# Task requirements:
Search the records for lines with the word "Corda" and copy each match.

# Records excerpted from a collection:
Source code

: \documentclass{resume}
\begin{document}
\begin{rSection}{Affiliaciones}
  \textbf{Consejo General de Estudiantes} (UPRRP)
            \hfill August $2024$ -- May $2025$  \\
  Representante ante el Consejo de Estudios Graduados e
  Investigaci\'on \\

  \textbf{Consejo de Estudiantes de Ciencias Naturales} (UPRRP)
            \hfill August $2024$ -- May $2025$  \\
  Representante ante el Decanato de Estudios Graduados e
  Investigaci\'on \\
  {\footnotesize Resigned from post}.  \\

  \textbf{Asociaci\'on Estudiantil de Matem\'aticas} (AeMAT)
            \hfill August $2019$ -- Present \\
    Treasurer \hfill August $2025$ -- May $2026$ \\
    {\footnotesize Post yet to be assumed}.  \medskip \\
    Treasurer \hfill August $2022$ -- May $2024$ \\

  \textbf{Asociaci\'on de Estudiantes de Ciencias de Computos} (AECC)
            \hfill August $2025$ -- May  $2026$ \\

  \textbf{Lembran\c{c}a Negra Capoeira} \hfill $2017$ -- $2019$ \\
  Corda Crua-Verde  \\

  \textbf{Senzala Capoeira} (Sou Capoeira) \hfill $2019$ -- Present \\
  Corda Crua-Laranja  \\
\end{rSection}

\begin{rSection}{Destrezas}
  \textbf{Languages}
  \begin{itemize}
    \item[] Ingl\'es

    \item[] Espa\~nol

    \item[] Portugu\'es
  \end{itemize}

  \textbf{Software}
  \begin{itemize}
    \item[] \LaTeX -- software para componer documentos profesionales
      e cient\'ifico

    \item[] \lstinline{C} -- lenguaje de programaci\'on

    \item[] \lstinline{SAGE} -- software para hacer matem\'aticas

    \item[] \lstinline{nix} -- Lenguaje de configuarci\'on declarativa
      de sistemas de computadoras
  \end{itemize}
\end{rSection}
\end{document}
==
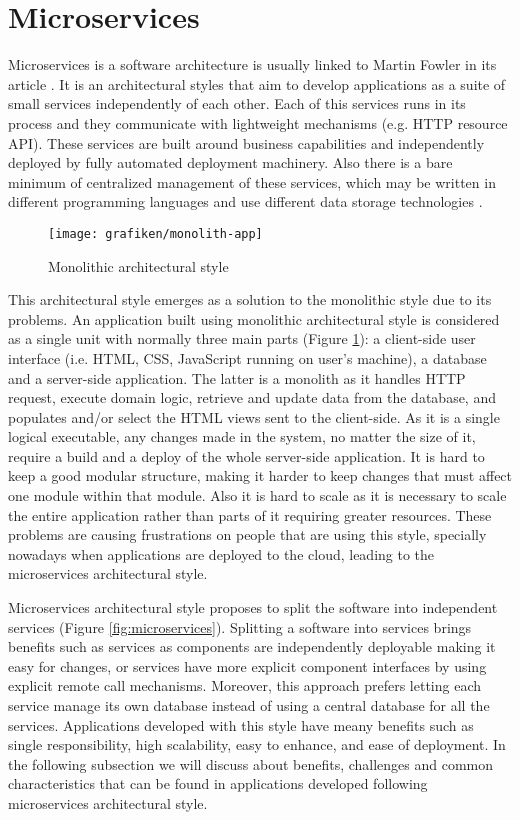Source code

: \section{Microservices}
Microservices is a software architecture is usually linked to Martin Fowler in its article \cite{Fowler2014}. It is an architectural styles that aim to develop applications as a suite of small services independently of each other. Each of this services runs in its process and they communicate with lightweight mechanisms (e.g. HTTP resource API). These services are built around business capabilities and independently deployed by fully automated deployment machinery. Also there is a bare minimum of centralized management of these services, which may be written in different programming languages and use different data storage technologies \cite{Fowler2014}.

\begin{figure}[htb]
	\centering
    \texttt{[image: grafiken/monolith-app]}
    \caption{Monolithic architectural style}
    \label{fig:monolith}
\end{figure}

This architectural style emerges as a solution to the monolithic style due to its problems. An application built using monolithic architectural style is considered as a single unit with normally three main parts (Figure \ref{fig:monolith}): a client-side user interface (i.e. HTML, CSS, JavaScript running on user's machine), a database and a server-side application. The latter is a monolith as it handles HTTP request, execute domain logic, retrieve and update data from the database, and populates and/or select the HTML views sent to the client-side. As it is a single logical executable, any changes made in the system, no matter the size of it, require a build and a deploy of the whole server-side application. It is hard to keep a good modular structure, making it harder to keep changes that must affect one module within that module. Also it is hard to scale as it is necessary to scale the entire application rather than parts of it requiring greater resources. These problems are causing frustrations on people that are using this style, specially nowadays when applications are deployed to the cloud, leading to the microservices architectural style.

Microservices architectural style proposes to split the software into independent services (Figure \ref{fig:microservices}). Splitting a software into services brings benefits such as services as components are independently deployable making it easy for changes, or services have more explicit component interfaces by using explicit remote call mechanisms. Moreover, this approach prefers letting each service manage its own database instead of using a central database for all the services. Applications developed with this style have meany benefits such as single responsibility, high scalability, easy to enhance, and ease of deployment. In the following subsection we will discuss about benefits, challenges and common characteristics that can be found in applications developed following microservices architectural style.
* * *
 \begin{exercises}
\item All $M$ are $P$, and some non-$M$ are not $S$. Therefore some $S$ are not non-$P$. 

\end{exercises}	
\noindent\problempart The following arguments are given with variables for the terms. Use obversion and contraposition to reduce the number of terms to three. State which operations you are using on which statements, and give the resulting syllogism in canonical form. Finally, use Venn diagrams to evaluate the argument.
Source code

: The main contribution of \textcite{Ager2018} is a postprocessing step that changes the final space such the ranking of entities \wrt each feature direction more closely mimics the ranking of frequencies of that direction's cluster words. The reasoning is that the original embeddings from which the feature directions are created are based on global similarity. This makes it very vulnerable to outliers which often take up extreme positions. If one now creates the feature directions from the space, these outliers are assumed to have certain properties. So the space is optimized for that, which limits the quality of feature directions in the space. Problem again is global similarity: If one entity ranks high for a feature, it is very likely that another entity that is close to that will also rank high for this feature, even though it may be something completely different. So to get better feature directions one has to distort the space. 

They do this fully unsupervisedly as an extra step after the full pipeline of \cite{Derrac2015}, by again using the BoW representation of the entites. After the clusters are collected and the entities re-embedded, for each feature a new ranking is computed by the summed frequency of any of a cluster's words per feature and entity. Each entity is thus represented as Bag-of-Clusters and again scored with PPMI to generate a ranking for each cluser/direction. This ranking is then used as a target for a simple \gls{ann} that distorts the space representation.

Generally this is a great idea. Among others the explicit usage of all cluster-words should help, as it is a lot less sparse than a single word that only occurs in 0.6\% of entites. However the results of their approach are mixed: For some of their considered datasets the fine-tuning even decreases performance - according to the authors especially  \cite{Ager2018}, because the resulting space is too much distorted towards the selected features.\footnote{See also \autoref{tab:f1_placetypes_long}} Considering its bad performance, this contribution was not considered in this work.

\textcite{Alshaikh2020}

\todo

# Task result:
  Corda Crua-Verde  \\
  Corda Crua-Laranja  \\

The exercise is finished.